- _AIM OF THE TASK_
For every line in the data below, check for the word "requires", then state how many lines have it. Answer with the number only.

- _Stored entries_
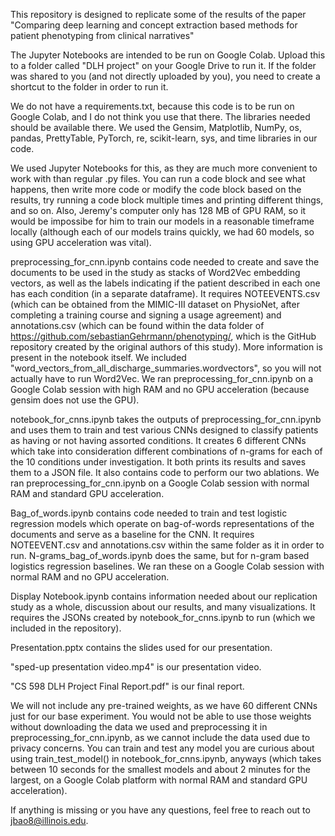 This repository is designed to replicate some of the results of the paper
"Comparing deep learning and concept extraction based methods for patient
phenotyping from clinical narratives"

The Jupyter Notebooks are intended to be run on Google Colab. Upload this to a
folder called "DLH project" on your Google Drive to run it. If the folder
was shared to you (and not directly uploaded by you), you need to create a
shortcut to the folder in order to run it.

We do not have a requirements.txt, because this code is to be run on Google Colab,
and I do not think you use that there. The libraries needed should be available there.
We used the Gensim, Matplotlib, NumPy, os, pandas, PrettyTable, PyTorch, re,
scikit-learn, sys, and time libraries in our code. 

We used Jupyter Notebooks for this, as they are much more convenient to work with
than regular .py files. You can run a code block and see what happens,
then write more code or modify the code block based on the results,
try running a code block multiple times and printing different things,
and so on. Also, Jeremy's computer only has 128 MB of GPU RAM, so it would be
impossibe for him to train our models in a reasonable timeframe locally
(although each of our models trains quickly, we had 60 models, so using
GPU acceleration was vital).

preprocessing_for_cnn.ipynb contains code needed to create and save the documents
to be used in the study as stacks of Word2Vec embedding vectors, as well as the labels
indicating if the patient described in each one has each condition (in a separate dataframe).
It requires NOTEEVENTS.csv (which can be obtained from the MIMIC-III dataset
on PhysioNet, after completing a training course and signing a usage agreement)
and annotations.csv (which can be found within the data folder of
https://github.com/sebastianGehrmann/phenotyping/, which is the GitHub repository
created by the original authors of this study).
More information is present in the notebook itself.
We included "word_vectors_from_all_discharge_summaries.wordvectors", so you will
not actually have to run Word2Vec.
We ran preprocessing_for_cnn.ipynb on a Google Colab session with high RAM and no GPU
acceleration (because gensim does not use the GPU).

notebook_for_cnns.ipynb takes the outputs of preprocessing_for_cnn.ipynb and
uses them to train and test various CNNs designed to classify patients as having
or not having assorted conditions.
It creates 6 different CNNs which take into consideration different combinations of
n-grams for each of the 10 conditions under investigation.
It both prints its results and saves them to a JSON file.
It also contains code to perform our two ablations.
We ran preprocessing_for_cnn.ipynb on a Google Colab session with normal RAM and standard GPU
acceleration.

Bag_of_words.ipynb contains code needed to train and test logistic regression
models which operate on bag-of-words representations of the documents and serve
as a baseline for the CNN. It requires NOTEEVENT.csv and annotations.csv within
the same folder as it in order to run. N-grams_bag_of_words.ipynb does the same,
but for n-gram based logistics regression baselines.
We ran these on a Google Colab session with normal RAM and no GPU
acceleration.

Display Notebook.ipynb contains information needed about our replication study as a whole,
discussion about our results, and many visualizations. It requires the JSONs created by
notebook_for_cnns.ipynb to run (which we included in the repository).

Presentation.pptx contains the slides used for our presentation.

"sped-up presentation video.mp4" is our presentation video.

"CS 598 DLH Project Final Report.pdf" is our final report. 

We will not include any pre-trained weights, as we have 60 different CNNs just for our
base experiment. You would not be able to use those weights without downloading the data
we used and preprocessing it in preprocessing_for_cnn.ipynb, as we cannot include the data
used due to privacy concerns. You can train and test any model you are curious about using
train_test_model() in notebook_for_cnns.ipynb, anyways (which takes between 10 seconds
for the smallest models and about 2 minutes for the largest, on a Google Colab platform
with normal RAM and standard GPU acceleration).

If anything is missing or you have any questions, feel free to reach out to
jbao8@illinois.edu.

- _RESULT OF THE EXERCISE_
3